One Crazy Ride is a 2009 Indian documentary film based on a 2002 route-charting expedition in India. It is directed by Gaurav Jani and produced by Dirt Track Productions. The film follows five biking enthusiasts (Nicolitta Pereira, Vinod Panicker, Sanjeev Sharma, Gursaurabh Singh Toor and director Gaurav Jani) as they journey across the Himalayas via an untried route. It was commercially released in Indian cinemas in February 2009.

==Cast==

===Riders===
- Gaurav Jani: Formerly in the fashion industry, Gaurav quit his job to become a filmmaker. He founded a bikers club named 60KPH Club in India.

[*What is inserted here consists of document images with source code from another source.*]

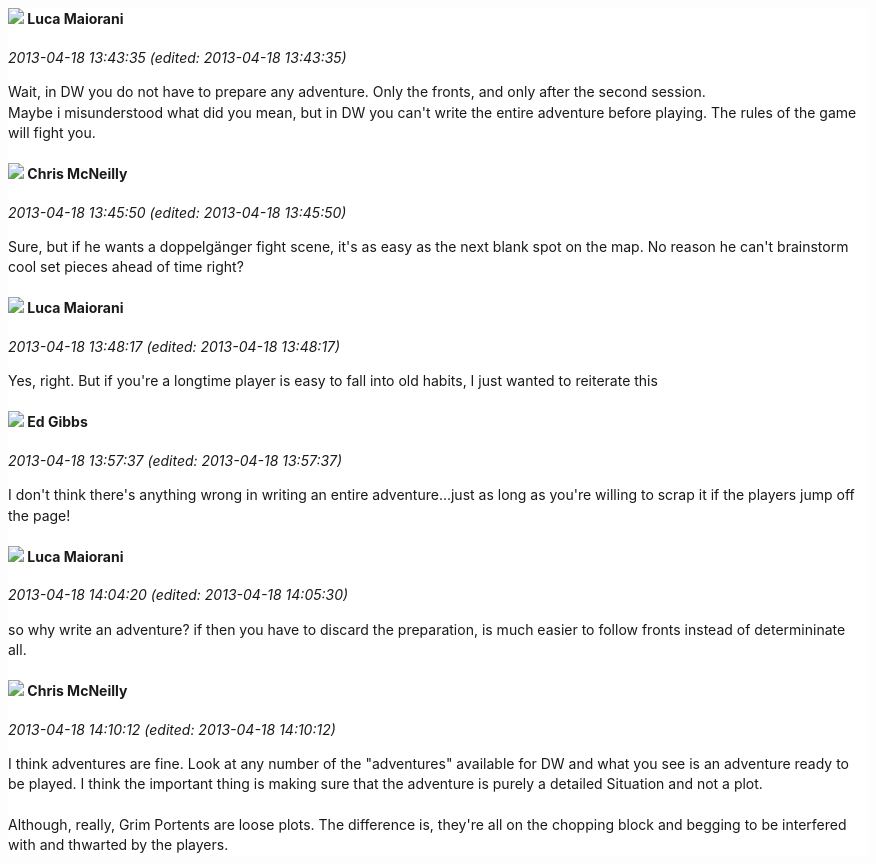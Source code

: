 
<div id='comment z12bffwqboajy55uw22qyzypgv3cuzpd1'>
  <h4><img src='{{site.baseurl}}//images/avatars/108007955567460306563_photo.jpg'> Luca Maiorani</h4>
      <p><cite>2013-04-18 13:43:35 (edited: 2013-04-18 13:43:35)</cite></p>
        <p>Wait, in DW you do not have to prepare any adventure. Only the fronts, and only after the second session.<br />Maybe i misunderstood what did you mean, but in DW you can&#39;t write the entire adventure before playing. The rules of the game will fight you. </p>
</div>
        

<div id='comment z12bffwqboajy55uw22qyzypgv3cuzpd1'>
  <h4><img src='{{site.baseurl}}//images/avatars/100978316606144454697_photo.jpg'> Chris McNeilly</h4>
      <p><cite>2013-04-18 13:45:50 (edited: 2013-04-18 13:45:50)</cite></p>
        <p>Sure, but if he wants a doppelgänger fight scene, it&#39;s as easy as the next blank spot on the map. No reason he can&#39;t brainstorm cool set pieces ahead of time right?</p>
</div>
        

<div id='comment z12bffwqboajy55uw22qyzypgv3cuzpd1'>
  <h4><img src='{{site.baseurl}}//images/avatars/108007955567460306563_photo.jpg'> Luca Maiorani</h4>
      <p><cite>2013-04-18 13:48:17 (edited: 2013-04-18 13:48:17)</cite></p>
        <p>Yes, right. But if you&#39;re a longtime player is easy to fall into old habits, I just wanted to reiterate this</p>
</div>
        

<div id='comment z12bffwqboajy55uw22qyzypgv3cuzpd1'>
  <h4><img src='{{site.baseurl}}//images/avatars/109000970532467033120_photo.jpg'> Ed Gibbs</h4>
      <p><cite>2013-04-18 13:57:37 (edited: 2013-04-18 13:57:37)</cite></p>
        <p>I don&#39;t think there&#39;s anything wrong in writing an entire adventure...just as long as you&#39;re willing to scrap it if the players jump off the page!</p>
</div>
        

<div id='comment z12bffwqboajy55uw22qyzypgv3cuzpd1'>
  <h4><img src='{{site.baseurl}}//images/avatars/108007955567460306563_photo.jpg'> Luca Maiorani</h4>
      <p><cite>2013-04-18 14:04:20 (edited: 2013-04-18 14:05:30)</cite></p>
        <p>so why write an adventure? if then you have to discard the preparation, is much easier to follow fronts instead of determininate all. </p>
</div>
        

<div id='comment z12bffwqboajy55uw22qyzypgv3cuzpd1'>
  <h4><img src='{{site.baseurl}}//images/avatars/100978316606144454697_photo.jpg'> Chris McNeilly</h4>
      <p><cite>2013-04-18 14:10:12 (edited: 2013-04-18 14:10:12)</cite></p>
        <p>I think adventures are fine. Look at any number of the &quot;adventures&quot; available for DW and what you see is an adventure ready to be played. I think the important thing is making sure that the adventure is purely a detailed Situation and not a plot.<br /><br />Although, really, Grim Portents are loose plots. The difference is, they&#39;re all on the chopping block and begging to be interfered with and thwarted by the players.</p>
</div>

In 2002, Gaurav, along with four other biking enthusiasts, organized a motorcycle expedition across the Himalayas to chart a route that was said to not exist.
- Nicolitta Pereira
- Vinod Panicker
- Sanjeev Sharma
- Gursaurabh Singh Toor

==Synopsis==

Arunachal Pradesh (highlighted in red), one of the locations visited

Lesser known parts of India are explored as a five fellow bike riders from the 60KPH club set out on an expedition across the less travelled Indian north eastern state of Arunachal Pradesh to chart a route that supposedly does not exist. The bikers chronicle their attempt to travel from Tawang in west Arunachal to Dong in the east without entering the state of Assam.

==Background==
Prior to One Crazy Ride, director Gaurav Jani embarked alone on an expedition across the Changthang region of Ladakh. Footages of the journey soon became his first documentary film, Riding Solo to the Top of the World. Following the success of the film, Jani decided to attempt a similar feat across Arunachal Pradesh.

==Production==
It is claimed that there was no film crew or any chase vehicle. Footage of the expedition was entirely shot with director Jani's tripod. Filming locations include various parts of Arunachal Pradesh, such as Tawang and Dong.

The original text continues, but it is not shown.